Oferty kredytów hipotecznych II 2011
2011-02-15 10:17
Najlepszego kredytu mieszkaniowego w złotych udzieli Pekao, w euro najatrakcyjniej pożyczy Deutsche Bank PBC - wynika z rankingu Open Finance. Banki nie żałują klientom promocji i obniżek cen.
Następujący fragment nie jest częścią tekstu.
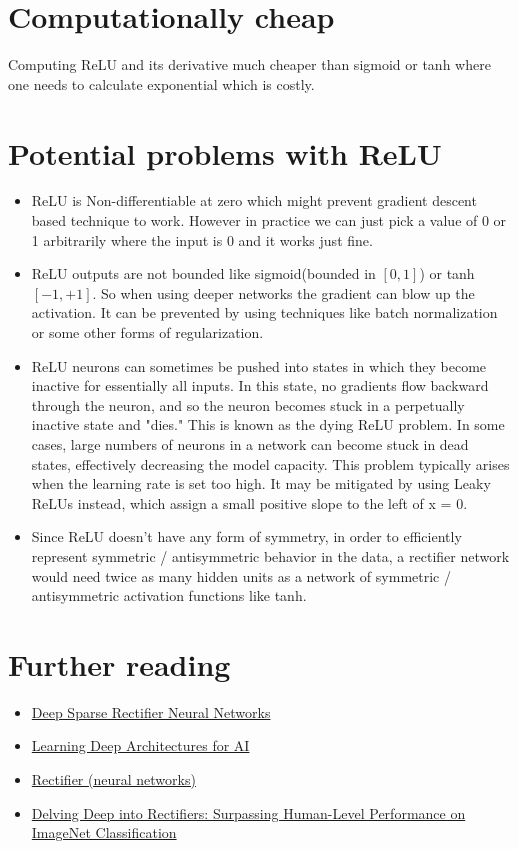 \documentclass{article}
\begin{document}
\section*{Computationally cheap}
Computing ReLU and its derivative much cheaper than sigmoid or tanh where one needs to calculate exponential which is costly.

\section*{Potential problems with ReLU}
\begin{itemize}
    \item ReLU is Non-differentiable at zero which might prevent gradient descent based technique to work. However in practice we can just pick a value of 0 or 1 arbitrarily where the input is 0 and it works just fine.
    \item ReLU outputs are not bounded like sigmoid(bounded in $[0, 1]$) or tanh $[-1, +1]$. So when using deeper networks the gradient can blow up the activation. It can be prevented by using techniques like batch normalization or some other forms of regularization.
    \item ReLU neurons can sometimes be pushed into states in which they become inactive for essentially all inputs. In this state, no gradients flow backward through the neuron, and so the neuron becomes stuck in a perpetually inactive state and "dies." This is known as the dying ReLU problem. In some cases, large numbers of neurons in a network can become stuck in dead states, effectively decreasing the model capacity. This problem typically arises when the learning rate is set too high. It may be mitigated by using Leaky ReLUs instead, which assign a small positive slope to the left of x = 0.
    \item Since ReLU doesn't have any form of symmetry, in order to efficiently represent symmetric / antisymmetric behavior in the data, a rectifier network would need twice as many hidden units as a network of symmetric / antisymmetric activation functions like tanh.
\end{itemize}

\section*{Further reading}
\begin{itemize}
    \item \href{http://proceedings.mlr.press/v15/glorot11a/glorot11a.pdf}{Deep Sparse Rectifier Neural Networks}
    \item \href{https://www.iro.umontreal.ca/~lisa/pointeurs/TR1312.pdf}{Learning Deep Architectures for AI}
    \item \href{https://en.wikipedia.org/wiki/Rectifier_(neural_networks)}{Rectifier (neural networks)}
    \item \href{https://arxiv.org/pdf/1502.01852.pdf}{Delving Deep into Rectifiers: Surpassing Human-Level Performance on ImageNet Classification}
\end{itemize}
\end{document}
Maleją marże i różnice pomiędzy ofertami kredytów mieszkaniowych. Średnia marża dla kredytów powiązanych z innymi produktami w złotych wynosi już 1,60 pkt proc., a dla euro 2,49 pkt proc.
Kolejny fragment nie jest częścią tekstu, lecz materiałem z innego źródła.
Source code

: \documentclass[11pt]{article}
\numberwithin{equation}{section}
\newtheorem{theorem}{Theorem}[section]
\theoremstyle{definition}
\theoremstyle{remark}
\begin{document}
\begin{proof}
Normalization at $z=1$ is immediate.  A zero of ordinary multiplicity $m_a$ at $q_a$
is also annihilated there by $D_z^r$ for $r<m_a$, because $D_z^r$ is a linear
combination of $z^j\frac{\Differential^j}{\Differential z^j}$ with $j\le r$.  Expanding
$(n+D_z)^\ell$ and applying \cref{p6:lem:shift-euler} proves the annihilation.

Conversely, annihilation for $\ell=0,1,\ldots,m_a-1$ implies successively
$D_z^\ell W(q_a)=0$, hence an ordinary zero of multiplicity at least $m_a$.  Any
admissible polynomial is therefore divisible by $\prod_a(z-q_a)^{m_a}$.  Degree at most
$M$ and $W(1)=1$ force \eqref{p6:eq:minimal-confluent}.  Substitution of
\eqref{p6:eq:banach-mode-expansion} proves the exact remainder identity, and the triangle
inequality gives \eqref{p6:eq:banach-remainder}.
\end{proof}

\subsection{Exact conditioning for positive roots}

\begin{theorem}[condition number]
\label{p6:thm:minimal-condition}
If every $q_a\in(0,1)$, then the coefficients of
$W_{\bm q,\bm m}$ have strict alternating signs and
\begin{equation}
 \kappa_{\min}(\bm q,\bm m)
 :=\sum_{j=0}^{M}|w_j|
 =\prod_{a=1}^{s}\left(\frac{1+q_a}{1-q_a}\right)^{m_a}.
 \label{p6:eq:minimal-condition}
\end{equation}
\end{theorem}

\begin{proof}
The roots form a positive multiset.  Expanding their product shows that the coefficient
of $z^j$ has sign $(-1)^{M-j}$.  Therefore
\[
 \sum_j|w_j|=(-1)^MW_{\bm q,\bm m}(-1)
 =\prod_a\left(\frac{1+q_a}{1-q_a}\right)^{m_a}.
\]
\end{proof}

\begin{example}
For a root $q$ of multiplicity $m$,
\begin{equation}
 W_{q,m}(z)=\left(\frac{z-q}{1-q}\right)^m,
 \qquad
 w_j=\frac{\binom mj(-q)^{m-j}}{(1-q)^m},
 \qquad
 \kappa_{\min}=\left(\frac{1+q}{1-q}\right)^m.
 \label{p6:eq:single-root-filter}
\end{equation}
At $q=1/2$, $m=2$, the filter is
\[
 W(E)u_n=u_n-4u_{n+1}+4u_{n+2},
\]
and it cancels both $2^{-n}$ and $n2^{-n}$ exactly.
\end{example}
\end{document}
Przeczytaj także: Rynek kredytów mieszkaniowych 2010
Obaj liderzy zestawienia: Pekao i DB PBC, utrzymali pierwszą pozycję w rankingu Open Finance przez drugi kwartał z kolei. Nie należy jednak wyciągać z tego wniosku, że oferta kredytów mieszkaniowych w tym czasie się nie zmieniła. Wręcz przeciwnie. Działo się bardzo wiele i to głównie na korzyść klientów. Spadają marże kredytów i to nie tylko złotowych, jak miało to miejsce jesienią, lecz również tych w euro. Rośnie też LtV w euro. W styczniu z 70 na 80 proc. wartości nieruchomości podwyższył maksymalne LtV dla kredytów w euro BZ WBK. Od połowy lutego na taki krok zdecyduje się również Kredyt Bank. Zamiast 85 proc. wartości nieruchomości skredytuje w euro już całość.Liczne są promocje na prowizję, choć w większości warunkowe. O dziwo, rośnie też zdolność kredytowa klientów i to mimo obowiązującej od końca grudnia Rekomendacji T, która nakazuje bankom bardziej rygorystyczne podejście do zdolności kredytowej klienta i pozostawienie odpowiednich kwot na utrzymanie. Jeśli wynagrodzenie nie przekracza średniej krajowej, bank na obsługę kredytu może zaliczyć najwyżej połowę dochodów. Jeśli ktoś zarabia więcej, może w postaci rat oddawać do 65 proc. dochodów netto. Koniec końców średnia zdolność kredytowa trzyosobowej rodziny z 6 tys. zł wpływów na konto wyniosła w lutym 540,6 tys. zł wobec 508,5 tys. zł w październiku. Gdyby kredyt miał być w euro, zdolność kredytowa wyniesie obecnie 456,2 tys. zł, to o 12,3 tys. zł więcej niż jesienią 2010 roku.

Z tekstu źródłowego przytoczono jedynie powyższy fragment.